Auf ihr erstes Telefongespräch, das gleich zwei volle Stunden gedauert hatte, waren zahlreiche weitere gefolgt, im steten Wechsel mit persönlichen Treffen zu gemeinsamen Unternehmungen. Rad fahren, Eisdiele, Kino, Schwimmen, sogar Spaziergänge, etwas, das Daniela eigentlich verabscheute, mit Jochen jedoch plötzlich traumhaft schön fand.

Da sich Daniela Hals über Kopf in Jochen verliebt hatte und er sein Glück kaum fassen konnte, hatte er ihr nie von dem älteren Herrn erzählt, in dessen Auftrag die ersten Rosen kamen. Anscheinend war es zwischen den beiden aus, vermutete Jochen, also konnte es ihm auch egal sein. Daher verzichtete er darauf, Daniela nachträglich darüber zu informieren und ließ sie in dem Glauben, dass sämtliche Blumen von ihm stammten und nicht nur die letzten Lieferungen vor ihrem Kennenlernen.
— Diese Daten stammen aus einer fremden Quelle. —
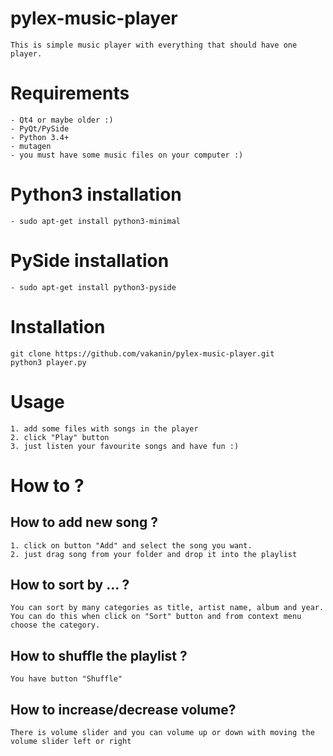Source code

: # pylex-music-player
	This is simple music player with everything that should have one player.

# Requirements
	- Qt4 or maybe older :)
	- PyQt/PySide
	- Python 3.4+
	- mutagen
	- you must have some music files on your computer :)

# Python3 installation
	- sudo apt-get install python3-minimal

# PySide installation
	- sudo apt-get install python3-pyside

# Installation
	git clone https://github.com/vakanin/pylex-music-player.git
	python3 player.py

# Usage
	1. add some files with songs in the player
	2. click "Play" button
	3. just listen your favourite songs and have fun :)

# How to ?

## How to add new song ?
	1. click on button "Add" and select the song you want.
	2. just drag song from your folder and drop it into the playlist

## How to sort by ... ?
	You can sort by many categories as title, artist name, album and year.
	You can do this when click on "Sort" button and from context menu choose the category.

## How to shuffle the playlist ?
	You have button "Shuffle"

## How to increase/decrease volume?
	There is volume slider and you can volume up or down with moving the volume slider left or right

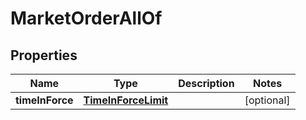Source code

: 

# MarketOrderAllOf

## Properties

Name | Type | Description | Notes
------------ | ------------- | ------------- | -------------
**timeInForce** | [**TimeInForceLimit**](TimeInForceLimit.md) |  |  [optional]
Heute wollte Daniela ihren Eltern ihren neuen Freund vorstellen. Diese platzten bereits vor Neugierde und waren dem Kandidaten wohlgesonnen, hatte er doch das Kunststück fertiggebracht, ihre todunglückliche Tochter wieder in ein strahlendes Mädchen zu verwandeln. Frau Seibold hatte extra die aufwendige Schokoladentorte gebacken, die es sonst nur an wichtigen Familienfesten gab.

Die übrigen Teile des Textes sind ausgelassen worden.